Source texts of formatted documents:
--------------------------------------------------

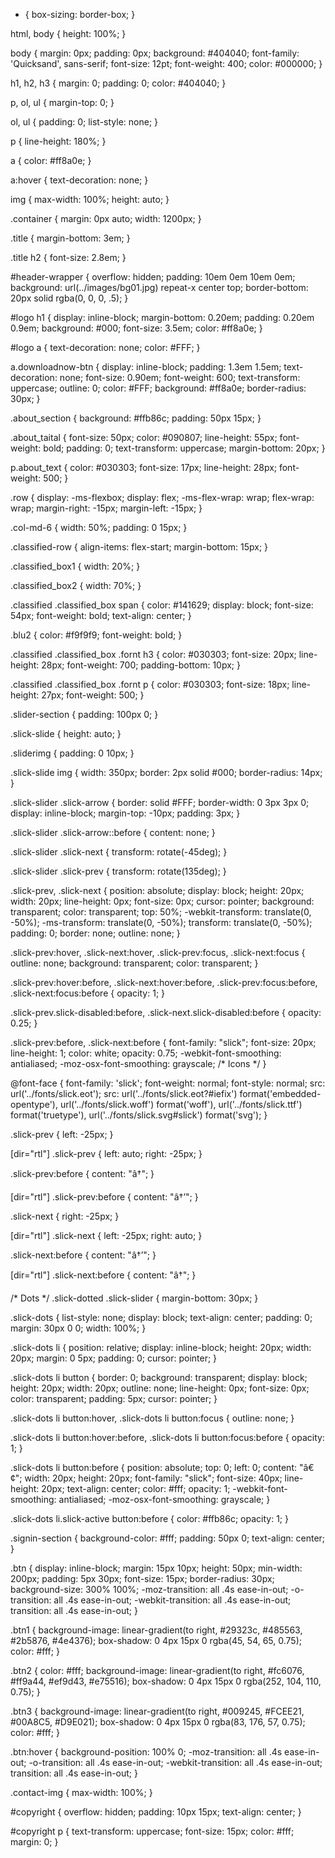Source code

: * {
	box-sizing: border-box;
}

html,
body {
	height: 100%;
}

body {
	margin: 0px;
	padding: 0px;
	background: #404040;
	font-family: 'Quicksand', sans-serif;
	font-size: 12pt;
	font-weight: 400;
	color: #000000;
}


h1,
h2,
h3 {
	margin: 0;
	padding: 0;
	color: #404040;
}

p,
ol,
ul {
	margin-top: 0;
}

ol,
ul {
	padding: 0;
	list-style: none;
}

p {
	line-height: 180%;
}


a {
	color: #ff8a0e;
}

a:hover {
	text-decoration: none;
}

img {
	max-width: 100%;
	height: auto;
}


.container {
	margin: 0px auto;
	width: 1200px;
}

.title {
	margin-bottom: 3em;
}

.title h2 {
	font-size: 2.8em;
}

#header-wrapper {
	overflow: hidden;
	padding: 10em 0em 10em 0em;
	background: url(../images/bg01.jpg) repeat-x center top;
	border-bottom: 20px solid rgba(0, 0, 0, .5);
}

#logo h1 {
	display: inline-block;
	margin-bottom: 0.20em;
	padding: 0.20em 0.9em;
	background: #000;
	font-size: 3.5em;
	color: #ff8a0e;
}

#logo a {
	text-decoration: none;
	color: #FFF;
}

a.downloadnow-btn {
	display: inline-block;
	padding: 1.3em 1.5em;
	text-decoration: none;
	font-size: 0.90em;
	font-weight: 600;
	text-transform: uppercase;
	outline: 0;
	color: #FFF;
	background: #ff8a0e;
	border-radius: 30px;
}


.about_section {
	background: #ffb86c;
	padding: 50px 15px;
}

.about_taital {
	font-size: 50px;
	color: #090807;
	line-height: 55px;
	font-weight: bold;
	padding: 0;
	text-transform: uppercase;
	margin-bottom: 20px;
}

p.about_text {
	color: #030303;
	font-size: 17px;
	line-height: 28px;
	font-weight: 500;
}

.row {
	display: -ms-flexbox;
	display: flex;
	-ms-flex-wrap: wrap;
	flex-wrap: wrap;
	margin-right: -15px;
	margin-left: -15px;
}

.col-md-6 {
	width: 50%;
	padding: 0 15px;
}

.classified-row {
	align-items: flex-start;
	margin-bottom: 15px;
}

.classified_box1 {
	width: 20%;
}

.classified_box2 {
	width: 70%;
}

.classified .classified_box span {
	color: #141629;
	display: block;
	font-size: 54px;
	font-weight: bold;
	text-align: center;
}

.blu2 {
	color: #f9f9f9;
	font-weight: bold;
}

.classified .classified_box .fornt h3 {
	color: #030303;
	font-size: 20px;
	line-height: 28px;
	font-weight: 700;
	padding-bottom: 10px;
}

.classified .classified_box .fornt p {
	color: #030303;
	font-size: 18px;
	line-height: 27px;
	font-weight: 500;
}

.slider-section {
	padding: 100px 0;
}

.slick-slide {
	height: auto;
}

.sliderimg {
	padding: 0 10px;
}

.slick-slide img {
	width: 350px;
	border: 2px solid #000;
	border-radius: 14px;
}

.slick-slider .slick-arrow {
	border: solid #FFF;
	border-width: 0 3px 3px 0;
	display: inline-block;
	margin-top: -10px;
	padding: 3px;
}

.slick-slider .slick-arrow::before {
	content: none;
}

.slick-slider .slick-next {
	transform: rotate(-45deg);
}

.slick-slider .slick-prev {
	transform: rotate(135deg);
}

.slick-prev,
.slick-next {
	position: absolute;
	display: block;
	height: 20px;
	width: 20px;
	line-height: 0px;
	font-size: 0px;
	cursor: pointer;
	background: transparent;
	color: transparent;
	top: 50%;
	-webkit-transform: translate(0, -50%);
	-ms-transform: translate(0, -50%);
	transform: translate(0, -50%);
	padding: 0;
	border: none;
	outline: none;
}

.slick-prev:hover,
.slick-next:hover,
.slick-prev:focus,
.slick-next:focus {
	outline: none;
	background: transparent;
	color: transparent;
}

.slick-prev:hover:before,
.slick-next:hover:before,
.slick-prev:focus:before,
.slick-next:focus:before {
	opacity: 1;
}

.slick-prev.slick-disabled:before,
.slick-next.slick-disabled:before {
	opacity: 0.25;
}

.slick-prev:before,
.slick-next:before {
	font-family: "slick";
	font-size: 20px;
	line-height: 1;
	color: white;
	opacity: 0.75;
	-webkit-font-smoothing: antialiased;
	-moz-osx-font-smoothing: grayscale;
	/* Icons */
}

@font-face {
	font-family: 'slick';
	font-weight: normal;
	font-style: normal;
	src: url('../fonts/slick.eot');
	src: url('../fonts/slick.eot?#iefix') format('embedded-opentype'), url('../fonts/slick.woff') format('woff'), url('../fonts/slick.ttf') format('truetype'), url('../fonts/slick.svg#slick') format('svg');
}

.slick-prev {
	left: -25px;
}

[dir="rtl"] .slick-prev {
	left: auto;
	right: -25px;
}

.slick-prev:before {
	content: "â†";
}

[dir="rtl"] .slick-prev:before {
	content: "â†’";
}

.slick-next {
	right: -25px;
}

[dir="rtl"] .slick-next {
	left: -25px;
	right: auto;
}

.slick-next:before {
	content: "â†’";
}

[dir="rtl"] .slick-next:before {
	content: "â†";
}

/* Dots */
.slick-dotted .slick-slider {
	margin-bottom: 30px;
}

.slick-dots {
	list-style: none;
	display: block;
	text-align: center;
	padding: 0;
	margin: 30px 0 0;
	width: 100%;
}

.slick-dots li {
	position: relative;
	display: inline-block;
	height: 20px;
	width: 20px;
	margin: 0 5px;
	padding: 0;
	cursor: pointer;
}

.slick-dots li button {
	border: 0;
	background: transparent;
	display: block;
	height: 20px;
	width: 20px;
	outline: none;
	line-height: 0px;
	font-size: 0px;
	color: transparent;
	padding: 5px;
	cursor: pointer;
}

.slick-dots li button:hover,
.slick-dots li button:focus {
	outline: none;
}

.slick-dots li button:hover:before,
.slick-dots li button:focus:before {
	opacity: 1;
}

.slick-dots li button:before {
	position: absolute;
	top: 0;
	left: 0;
	content: "â€¢";
	width: 20px;
	height: 20px;
	font-family: "slick";
	font-size: 40px;
	line-height: 20px;
	text-align: center;
	color: #fff;
	opacity: 1;
	-webkit-font-smoothing: antialiased;
	-moz-osx-font-smoothing: grayscale;
}

.slick-dots li.slick-active button:before {
	color: #ffb86c;
	opacity: 1;
}

.signin-section {
	background-color: #fff;
	padding: 50px 0;
	text-align: center;
}

.btn {
	display: inline-block;
	margin: 15px 10px;
	height: 50px;
	min-width: 200px;
	padding: 5px 30px;
	font-size: 15px;
	border-radius: 30px;
	background-size: 300% 100%;
	-moz-transition: all .4s ease-in-out;
	-o-transition: all .4s ease-in-out;
	-webkit-transition: all .4s ease-in-out;
	transition: all .4s ease-in-out;
}

.btn1 {
	background-image: linear-gradient(to right, #29323c, #485563, #2b5876, #4e4376);
	box-shadow: 0 4px 15px 0 rgba(45, 54, 65, 0.75);
	color: #fff;
}

.btn2 {
	color: #fff;
	background-image: linear-gradient(to right, #fc6076, #ff9a44, #ef9d43, #e75516);
	box-shadow: 0 4px 15px 0 rgba(252, 104, 110, 0.75);
}

.btn3 {
	background-image: linear-gradient(to right, #009245, #FCEE21, #00A8C5, #D9E021);
	box-shadow: 0 4px 15px 0 rgba(83, 176, 57, 0.75);
	color: #fff;
}

.btn:hover {
	background-position: 100% 0;
	-moz-transition: all .4s ease-in-out;
	-o-transition: all .4s ease-in-out;
	-webkit-transition: all .4s ease-in-out;
	transition: all .4s ease-in-out;
}

.contact-img {
	max-width: 100%;
}

#copyright {
	overflow: hidden;
	padding: 10px 15px;
	text-align: center;
}

#copyright p {
	text-transform: uppercase;
	font-size: 15px;
	color: #fff;
	margin: 0;
}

--------------------------------------------------

Your objective → Copy, exactly and only, the lines above that begin with the one containing "font-size: 12pt;" and finish with the one containing "line-height: 55px;".

Task solution →
	font-size: 12pt;
	font-weight: 400;
	color: #000000;
}


h1,
h2,
h3 {
	margin: 0;
	padding: 0;
	color: #404040;
}

p,
ol,
ul {
	margin-top: 0;
}

ol,
ul {
	padding: 0;
	list-style: none;
}

p {
	line-height: 180%;
}


a {
	color: #ff8a0e;
}

a:hover {
	text-decoration: none;
}

img {
	max-width: 100%;
	height: auto;
}


.container {
	margin: 0px auto;
	width: 1200px;
}

.title {
	margin-bottom: 3em;
}

.title h2 {
	font-size: 2.8em;
}

#header-wrapper {
	overflow: hidden;
	padding: 10em 0em 10em 0em;
	background: url(../images/bg01.jpg) repeat-x center top;
	border-bottom: 20px solid rgba(0, 0, 0, .5);
}

#logo h1 {
	display: inline-block;
	margin-bottom: 0.20em;
	padding: 0.20em 0.9em;
	background: #000;
	font-size: 3.5em;
	color: #ff8a0e;
}

#logo a {
	text-decoration: none;
	color: #FFF;
}

a.downloadnow-btn {
	display: inline-block;
	padding: 1.3em 1.5em;
	text-decoration: none;
	font-size: 0.90em;
	font-weight: 600;
	text-transform: uppercase;
	outline: 0;
	color: #FFF;
	background: #ff8a0e;
	border-radius: 30px;
}


.about_section {
	background: #ffb86c;
	padding: 50px 15px;
}

.about_taital {
	font-size: 50px;
	color: #090807;
	line-height: 55px;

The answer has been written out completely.